名古屋大学は、プロテインキナーゼNを除去することで、心不全関連遺伝子の発現が抑えられるという心不全の新たなメカニズムを解明した。今回の研究成果により、心不全の新たな病態解明や治療薬開発につながることが期待される。
名古屋大学は2019年10月23日、プロテインキナーゼN(PKN)が関与する心不全の新規メカニズムを解明したと発表した。この研究成果は、同大学大学院医学系研究科 教授の室原豊明氏らの研究グループによるものだ。
これまでの研究で、低分子量GTP結合タンパク質のRhoAがMRTFA(myocardin-related transcription factor A)を介して、転写因子SRF(serum response factor)を活性化し、心不全関連遺伝子の発現を促進することが報告されている。MRTFAがアクチンというタンパク成分と結合すれば、SRF活性は抑制されるが、その結合に関わる仕組みは明らかにされていなかった。

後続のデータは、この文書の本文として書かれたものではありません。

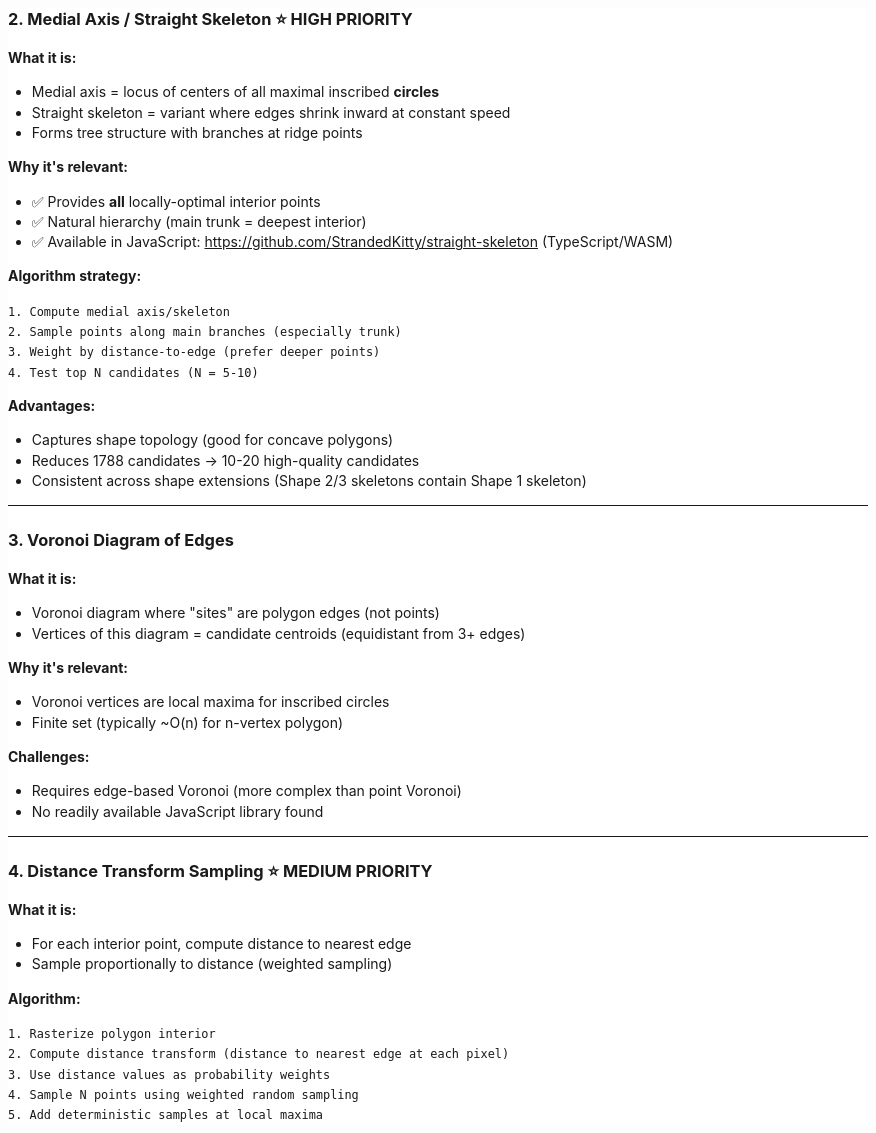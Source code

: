 
### 2. **Medial Axis / Straight Skeleton** ⭐ HIGH PRIORITY
**What it is:**
- Medial axis = locus of centers of all maximal inscribed **circles**
- Straight skeleton = variant where edges shrink inward at constant speed
- Forms tree structure with branches at ridge points

**Why it's relevant:**
- ✅ Provides **all** locally-optimal interior points
- ✅ Natural hierarchy (main trunk = deepest interior)
- ✅ Available in JavaScript: https://github.com/StrandedKitty/straight-skeleton (TypeScript/WASM)

**Algorithm strategy:**
```
1. Compute medial axis/skeleton
2. Sample points along main branches (especially trunk)
3. Weight by distance-to-edge (prefer deeper points)
4. Test top N candidates (N = 5-10)
```

**Advantages:**
- Captures shape topology (good for concave polygons)
- Reduces 1788 candidates → 10-20 high-quality candidates
- Consistent across shape extensions (Shape 2/3 skeletons contain Shape 1 skeleton)

---

### 3. **Voronoi Diagram of Edges**
**What it is:**
- Voronoi diagram where "sites" are polygon edges (not points)
- Vertices of this diagram = candidate centroids (equidistant from 3+ edges)

**Why it's relevant:**
- Voronoi vertices are local maxima for inscribed circles
- Finite set (typically ~O(n) for n-vertex polygon)

**Challenges:**
- Requires edge-based Voronoi (more complex than point Voronoi)
- No readily available JavaScript library found

---

### 4. **Distance Transform Sampling** ⭐ MEDIUM PRIORITY
**What it is:**
- For each interior point, compute distance to nearest edge
- Sample proportionally to distance (weighted sampling)

**Algorithm:**
```
1. Rasterize polygon interior
2. Compute distance transform (distance to nearest edge at each pixel)
3. Use distance values as probability weights
4. Sample N points using weighted random sampling
5. Add deterministic samples at local maxima
```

研究グループはまず、マウスの心不全モデルを作成し、マウスの心筋でPKNが活性化していることを確認した。次にPKNを除去したマウスを作成し、手術で心不全を誘導した結果、心臓の肥大化や線維化が抑制されていた。
また、MRTFAとアクチンの結合部分がPKNによってリン酸化され、結合が阻害されていることも分かった。さらに、PKN除去マウスでは、心不全により促進されたMRTFA/SRF複合体の形成が抑制され、心不全関連遺伝子の発現が抑えられた。
今回の成果から、PKNを治療の標的とすることで、心不全の新たな病態の解明や新規治療薬の開発につながることが期待される。